-- RECORDS TO PROCESS follows --
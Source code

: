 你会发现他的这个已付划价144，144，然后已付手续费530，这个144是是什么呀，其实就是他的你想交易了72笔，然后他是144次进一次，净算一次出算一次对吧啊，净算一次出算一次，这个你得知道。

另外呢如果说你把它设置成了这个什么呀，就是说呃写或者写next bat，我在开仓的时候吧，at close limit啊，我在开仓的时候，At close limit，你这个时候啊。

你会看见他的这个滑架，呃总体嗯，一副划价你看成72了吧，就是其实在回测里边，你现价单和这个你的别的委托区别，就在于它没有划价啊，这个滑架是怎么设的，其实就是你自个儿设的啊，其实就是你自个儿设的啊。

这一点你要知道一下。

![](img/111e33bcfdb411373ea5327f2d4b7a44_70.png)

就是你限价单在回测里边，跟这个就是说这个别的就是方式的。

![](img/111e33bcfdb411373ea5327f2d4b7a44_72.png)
-- RECORDS TO PROCESS concluded --
• **TASK STATEMENT**: Copy the data exactly. Leave nothing out.

• **EXERCISE RESPONSE**:
Source code

: 你会发现他的这个已付划价144，144，然后已付手续费530，这个144是是什么呀，其实就是他的你想交易了72笔，然后他是144次进一次，净算一次出算一次对吧啊，净算一次出算一次，这个你得知道。

另外呢如果说你把它设置成了这个什么呀，就是说呃写或者写next bat，我在开仓的时候吧，at close limit啊，我在开仓的时候，At close limit，你这个时候啊。

你会看见他的这个滑架，呃总体嗯，一副划价你看成72了吧，就是其实在回测里边，你现价单和这个你的别的委托区别，就在于它没有划价啊，这个滑架是怎么设的，其实就是你自个儿设的啊，其实就是你自个儿设的啊。

这一点你要知道一下。

![](img/111e33bcfdb411373ea5327f2d4b7a44_70.png)

就是你限价单在回测里边，跟这个就是说这个别的就是方式的。

![](img/111e33bcfdb411373ea5327f2d4b7a44_72.png)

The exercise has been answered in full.